Update February 2007: Surveys have been completed by 75 participants, and analyses are underway. A summary of results will be posted when available.
Speech and Language Development in Children Adopted from Haiti
Karen Pollock, Katherine G. Chattaway, Sharon Fast, Madeleine Reay, & Caroline Zmijewski (University of Alberta)
Most research on speech and language development in internationally adopted children has focused on children adopted from Eastern Europe and China, who represent the largest groups of internationally adopted children in North America. It is not known whether the results of these studies are generalizable to children adopted from other countries. In Canada, adoptions from China predominate, representing over 50% of all international adoptions in 2003. However, in Alberta, the number of adoptions from Haiti has been roughly equivalent to the number of adoptions from China since 2001 (statistics by province were not available prior to 2001). However, there has been no research on children adopted from Haiti. Like children from China and Eastern Europe, most children adopted from Haiti lived in orphanages prior to adoption and experience an abrupt switch in language environment at time of adoption. But differences in quality of orphanage care, language of birth country (French or French Creole) and health status of children from Haiti might influence their English language development differently.
This study was designed to examine the English speech and language skills in young (2 1/2 to 8 yr old) children who were adopted from Haiti as infants or toddlers. The method was similar to that used in Roberts et al. (2005) study of preschoolers adopted from China. Specifically, we wanted to know, “How do preschool-aged children adopted from Haiti as infants/toddlers perform on common measures of English speech and language development after one or more years of exposure to English in their permanent homes?”

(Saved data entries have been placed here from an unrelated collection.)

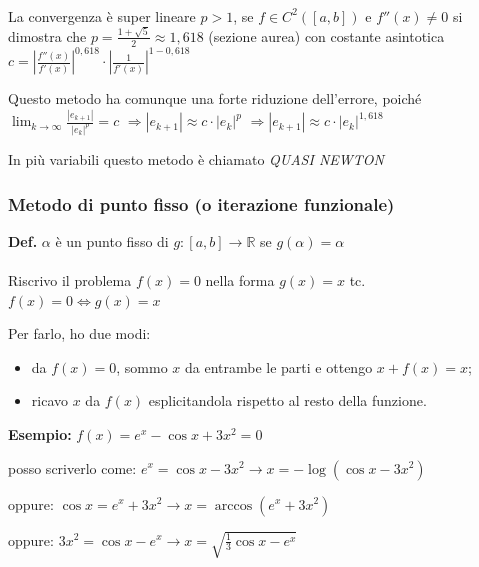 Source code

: \documentclass[a4paper, 11pt]{article}
\begin{document}
        \paragraph{}
        La convergenza è super lineare $p > 1$, se $f \in C^2([a, b])$ e $f''(x) \neq 0$ si dimostra che $p = \frac{1 + \sqrt{5}}{2} \approx 1,618$ (sezione aurea) con costante asintotica $c = \left| \frac{f''(x)}{f'(x)} \right|^{0,618} \cdot \left| \frac{1}{f'(x)} \right|^{1 - 0,618}$

       
        Questo metodo ha comunque una forte riduzione dell'errore, poiché $\lim_{k \to \infty} \frac{|e_{k+1}|}{|e_k|^p} = c$ \quad $\Rightarrow |e_{k+1}| \approx c \cdot |e_k|^p$ \quad $\Rightarrow |e_{k+1}| \approx c \cdot |e_k|^{1,618}$
        
        In più variabili questo metodo è chiamato \textit{QUASI NEWTON}

        \subsubsection{Metodo di punto fisso (o iterazione funzionale)}

        \textbf{Def.} $\alpha$ è un punto fisso di $g: [a, b] \rightarrow \mathbb{R}$ se $g(\alpha) = \alpha$

        \paragraph{}
        Riscrivo il problema $f(x) = 0$ nella forma $g(x) = x$ tc. $f(x) = 0 \iff g(x) = x$

        Per farlo, ho due modi:

        \begin{itemize}
            \item da $f(x) = 0$, sommo $x$ da entrambe le parti e ottengo $x + f(x) = x$;
            \item ricavo $x$ da $f(x)$ esplicitandola rispetto al resto della funzione.
        \end{itemize}

        \textbf{Esempio: } $f(x) = e^x - \cos x + 3x^2 = 0$ 
        
        posso scriverlo come: $e^x = \cos x - 3x^2 \rightarrow x = -\log(\cos x - 3x^2)$

        oppure: $\cos x = e^x + 3x^2 \rightarrow x = \arccos(e^x + 3x^2)$
        
        oppure: $3x^2 = \cos x - e^x \rightarrow x = \sqrt{\frac{1}{3} \cos x - e^x}$
\end{document}
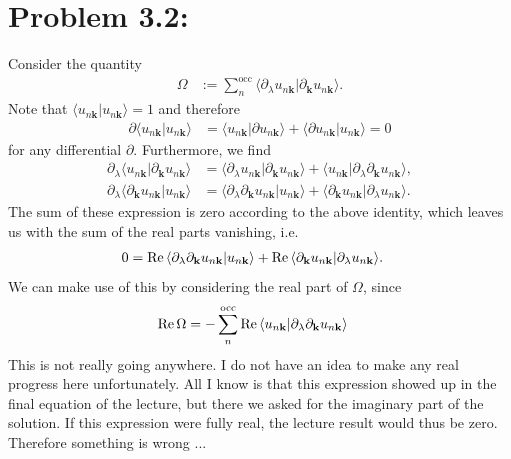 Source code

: \documentclass[english, parskip=full]{scrartcl}
\newcommand{\brak}{}
\newcommand{\tecxt}{}
\begin{document}
\newpage
\section*{Problem 3.2: }
Consider the quantity
\begin{align}
\Omega &:= \sum_n^\tecxt\text{occ} \brak\langle \partial_\lambda u_{n\mathbf{k}} | \partial_\mathbf{k} u_{n\mathbf{k}} \rangle .
\end{align}
Note that $\brak\langle u_{n\mathbf{k}} | u_{n\mathbf{k}} \rangle = 1$ and therefore
\begin{align}
\partial \brak\langle u_{n\mathbf{k}} | u_{n\mathbf{k}} \rangle &= \brak\langle u_{n\mathbf{k}} | \partial u_{n\mathbf{k}} \rangle + \brak\langle \partial u_{n\mathbf{k}} | u_{n\mathbf{k}} \rangle = 0
\end{align}
for any differential $\partial$.
Furthermore, we find
\begin{align}
\partial_\lambda \brak\langle u_{n\mathbf{k}} | \partial_\mathbf{k} u_{n\mathbf{k}} \rangle &= \brak\langle \partial_\lambda u_{n\mathbf{k}} | \partial_\mathbf{k} u_{n\mathbf{k}} \rangle + \brak\langle  u_{n\mathbf{k}} | \partial_\lambda \partial_\mathbf{k} u_{n\mathbf{k}} \rangle ,\\
\partial_\lambda \brak\langle \partial_\mathbf{k} u_{n\mathbf{k}} |  u_{n\mathbf{k}} \rangle &= \brak\langle \partial_\lambda \partial_\mathbf{k} u_{n\mathbf{k}} |  u_{n\mathbf{k}} \rangle + \brak\langle \partial_\mathbf{k} u_{n\mathbf{k}} | \partial_\lambda  u_{n\mathbf{k}} \rangle.
\end{align}
The sum of these expression is zero according to the above identity, which leaves us with the sum of the real parts vanishing, i.e.
\begin{align}
0 &= \tecxt\text{Re\,} \brak\langle \partial_\lambda \partial_\mathbf{k} u_{n\mathbf{k}} |  u_{n\mathbf{k}} \rangle + \tecxt\text{Re\,} \brak\langle \partial_\mathbf{k} u_{n\mathbf{k}} | \partial_\lambda  u_{n\mathbf{k}} \rangle.
\end{align}
We can make use of this by considering the real part of $\Omega$, since 
\begin{align}
\tecxt\text{Re\,} \Omega &= -\sum_{n}^{\tecxt\text{occ}} \tecxt\text{Re\,} \brak\langle u_{n\mathbf{k}} |  \partial_\lambda \partial_\mathbf{k} u_{n\mathbf{k}} \rangle
\end{align}
This is not really going anywhere. 
I do not have an idea to make any real progress here unfortunately.
All I know is that this expression showed up in the final equation of the lecture, but there we asked for the imaginary part of the solution. 
If this expression were fully real, the lecture result would thus be zero. 
Therefore something is wrong ...
\end{document}
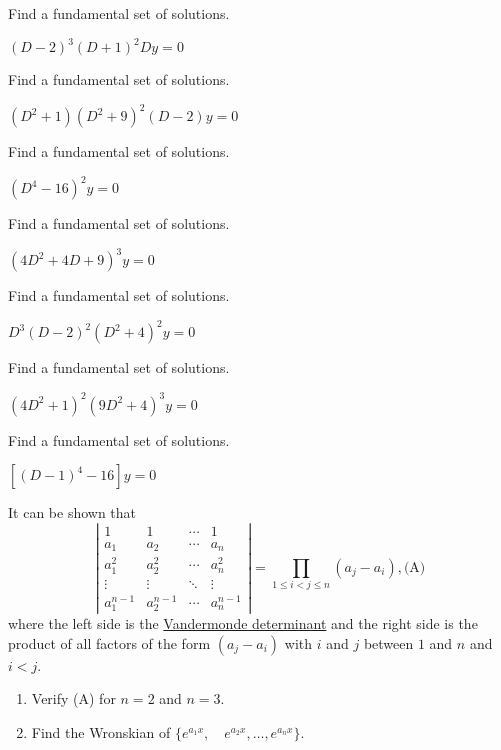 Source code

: \documentclass{ximera}
\begin{document}
\begin{problem}\label{exer:9.2.32}  Find a
fundamental set of solutions.

$(D-2)^3(D+1)^2Dy=0$
\end{problem}


\begin{problem}\label{exer:9.2.33}  Find a
fundamental set of solutions.

$(D^2+1)(D^2+9)^2(D-2)y=0$
\end{problem}

\begin{problem}\label{exer:9.2.34} Find a
fundamental set of solutions.

$(D^4-16)^2y=0$
\end{problem}

\begin{problem}\label{exer:9.2.35}  Find a
fundamental set of solutions.

$(4D^2+4D+9)^3y=0$
\end{problem}

\begin{problem}\label{exer:9.2.36} Find a
fundamental set of solutions.

$D^3(D-2)^2(D^2+4)^2y=0$
\end{problem}

\begin{problem}\label{exer:9.2.37}  Find a
fundamental set of solutions.

$(4D^2+1)^2(9D^2+4)^3y=0$
\end{problem}

\begin{problem}\label{exer:9.2.38} Find a
fundamental set of solutions.

$\left[(D-1)^4-16\right]y=0$
\end{problem}


\begin{problem}\label{exer:9.2.39}
It can be shown that
$$
\left|\begin{array}{cccc}
1&1&\cdots&1\\
a_1&a_2&\cdots&a_n\\
a^2_1&a^2_2&\cdots&a^2_n\\
\vdots&\vdots&\ddots&\vdots\\
a^{n-1}_1&a^{n-1}_2&\cdots&a^{n-1}_n\end{array}\right|=
\prod_{1\le i<j\le n}(a_j-a_i),
\text{(A)}
$$
where the left side is  the
\href{http://www-history.mcs.st-and.ac.uk/Mathematicians/Vandermonde.html}{Vandermonde
  determinant} and
the right side is the product of all factors of the form $(a_j-a_i)$
with $i$ and $j$ between $1$ and $n$ and $i<j$.

\begin{enumerate}
\item %
Verify  (A) for $n=2$ and $n=3$.

\item %
Find the Wronskian of $\{e^{{a_1}x}, \quad  e^{{a_2}x},\dots, e^{{a_n}x}\}$.
\end{enumerate}
\end{problem}
\end{document}
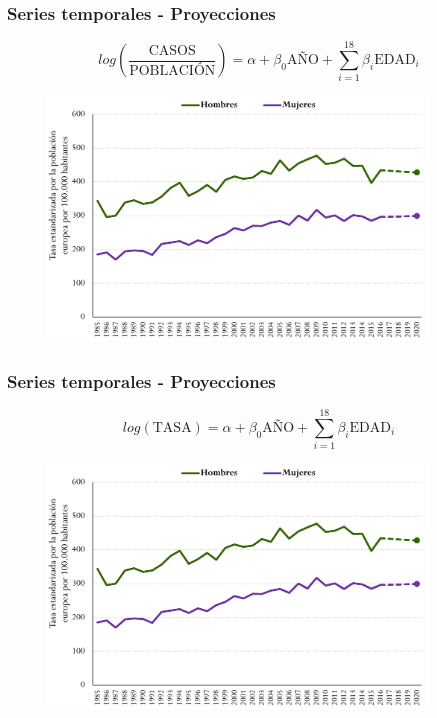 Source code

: \documentclass{beamer}
\begin{document}

\begin{frame}\frametitle{Series temporales - Proyecciones}
	\vspace{-20pt}
	\centering
	$$log(\frac{\text{CASOS}}{\text{POBLACIÓN}}) = \alpha + \beta_0 \text{AÑO} + \sum_{i = 1}^{18} \beta_i \text{EDAD}_i $$
	\vspace{-10pt}
	\begin{figure}
		\centering
		\includegraphics[width=0.9\textwidth]{images/proyecciones1.png}
	\end{figure}
\end{frame}


\begin{frame}\frametitle{Series temporales - Proyecciones}
	\vspace{-20pt}
	\centering
	$$log(\text{TASA}) = \alpha + \beta_0 \text{AÑO} + \sum_{i = 1}^{18} \beta_i \text{EDAD}_i $$
	\vspace{-10pt}
	\begin{figure}
		\centering
		\includegraphics[width=0.9\textwidth]{images/proyecciones1.png}
	\end{figure}
\end{frame}
\end{document}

Seventeen children 10 boys, 7 girls) between 2 1/2 and 7 years of age (avg age = 4 1/2 yrs) participated. They had been in their permanent homes in Canada for 1 to 5 years. Children were assessed using a battery of commonly used tests speech-language development. In addition, each child was given a hearing screening and a recording of their spontaneous speech during a play session was recorded. Information on adoption history, health, and general development was obtained via parent questionnaires. Data collection is now complete, and the analysis of test results is underway. According to the standardized test results, only 3 (18%) of the children scored below average on 2 or more tests. Interestingly, 5 (29%) of the children scored above average on 2 or more tests. Gender, age at time of adoption, and length of time in the permanent home were not strongly correlated with total language test scores. The low-scoring children appeared to have more difficulty with grammatical skills than with vocabulary skills, and on the whole articulation (speech sound production) skills were a strength. Additional analyses are currently underway, and will be reported here when available.